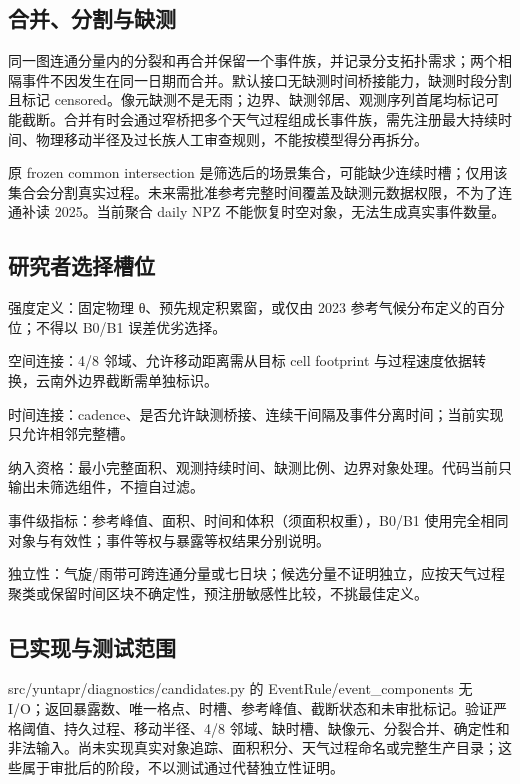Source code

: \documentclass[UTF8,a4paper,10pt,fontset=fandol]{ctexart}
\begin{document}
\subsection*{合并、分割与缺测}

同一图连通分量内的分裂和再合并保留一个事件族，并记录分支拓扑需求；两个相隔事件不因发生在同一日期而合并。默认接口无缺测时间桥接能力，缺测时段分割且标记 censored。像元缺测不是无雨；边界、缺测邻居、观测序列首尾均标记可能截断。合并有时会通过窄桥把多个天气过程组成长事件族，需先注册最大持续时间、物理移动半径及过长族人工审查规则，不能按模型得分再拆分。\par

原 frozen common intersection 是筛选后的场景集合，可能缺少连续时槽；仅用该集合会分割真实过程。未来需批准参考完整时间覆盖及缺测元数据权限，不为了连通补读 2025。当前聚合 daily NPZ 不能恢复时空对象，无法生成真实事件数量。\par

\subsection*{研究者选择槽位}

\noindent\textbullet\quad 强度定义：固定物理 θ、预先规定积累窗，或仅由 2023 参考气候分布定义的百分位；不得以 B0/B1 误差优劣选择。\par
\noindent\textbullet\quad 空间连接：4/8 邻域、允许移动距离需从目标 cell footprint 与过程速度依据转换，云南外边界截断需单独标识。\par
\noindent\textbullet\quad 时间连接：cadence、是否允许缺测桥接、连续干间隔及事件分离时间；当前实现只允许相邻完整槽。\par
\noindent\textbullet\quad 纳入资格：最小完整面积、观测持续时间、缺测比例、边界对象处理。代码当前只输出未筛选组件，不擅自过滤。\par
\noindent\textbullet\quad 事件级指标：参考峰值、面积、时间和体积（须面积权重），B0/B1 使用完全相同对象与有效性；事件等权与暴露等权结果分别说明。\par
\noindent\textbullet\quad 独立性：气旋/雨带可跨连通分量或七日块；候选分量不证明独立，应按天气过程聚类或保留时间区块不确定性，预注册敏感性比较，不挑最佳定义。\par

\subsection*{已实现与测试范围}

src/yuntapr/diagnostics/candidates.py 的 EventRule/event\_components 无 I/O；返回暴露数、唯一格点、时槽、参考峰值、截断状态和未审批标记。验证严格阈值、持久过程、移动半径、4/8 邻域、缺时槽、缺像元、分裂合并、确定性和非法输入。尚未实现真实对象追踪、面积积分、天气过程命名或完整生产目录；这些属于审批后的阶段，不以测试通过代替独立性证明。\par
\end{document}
------------------------------------
**PROMPT:**
Your task is to return the entries above exactly, with no pictures.

**FINISHED EXERCISE:**
Source code

: \documentclass[UTF8,a4paper,10pt,fontset=fandol]{ctexart}
\begin{document}
\subsection*{合并、分割与缺测}

同一图连通分量内的分裂和再合并保留一个事件族，并记录分支拓扑需求；两个相隔事件不因发生在同一日期而合并。默认接口无缺测时间桥接能力，缺测时段分割且标记 censored。像元缺测不是无雨；边界、缺测邻居、观测序列首尾均标记可能截断。合并有时会通过窄桥把多个天气过程组成长事件族，需先注册最大持续时间、物理移动半径及过长族人工审查规则，不能按模型得分再拆分。\par

原 frozen common intersection 是筛选后的场景集合，可能缺少连续时槽；仅用该集合会分割真实过程。未来需批准参考完整时间覆盖及缺测元数据权限，不为了连通补读 2025。当前聚合 daily NPZ 不能恢复时空对象，无法生成真实事件数量。\par

\subsection*{研究者选择槽位}

\noindent\textbullet\quad 强度定义：固定物理 θ、预先规定积累窗，或仅由 2023 参考气候分布定义的百分位；不得以 B0/B1 误差优劣选择。\par
\noindent\textbullet\quad 空间连接：4/8 邻域、允许移动距离需从目标 cell footprint 与过程速度依据转换，云南外边界截断需单独标识。\par
\noindent\textbullet\quad 时间连接：cadence、是否允许缺测桥接、连续干间隔及事件分离时间；当前实现只允许相邻完整槽。\par
\noindent\textbullet\quad 纳入资格：最小完整面积、观测持续时间、缺测比例、边界对象处理。代码当前只输出未筛选组件，不擅自过滤。\par
\noindent\textbullet\quad 事件级指标：参考峰值、面积、时间和体积（须面积权重），B0/B1 使用完全相同对象与有效性；事件等权与暴露等权结果分别说明。\par
\noindent\textbullet\quad 独立性：气旋/雨带可跨连通分量或七日块；候选分量不证明独立，应按天气过程聚类或保留时间区块不确定性，预注册敏感性比较，不挑最佳定义。\par

\subsection*{已实现与测试范围}

src/yuntapr/diagnostics/candidates.py 的 EventRule/event\_components 无 I/O；返回暴露数、唯一格点、时槽、参考峰值、截断状态和未审批标记。验证严格阈值、持久过程、移动半径、4/8 邻域、缺时槽、缺像元、分裂合并、确定性和非法输入。尚未实现真实对象追踪、面积积分、天气过程命名或完整生产目录；这些属于审批后的阶段，不以测试通过代替独立性证明。\par
\end{document}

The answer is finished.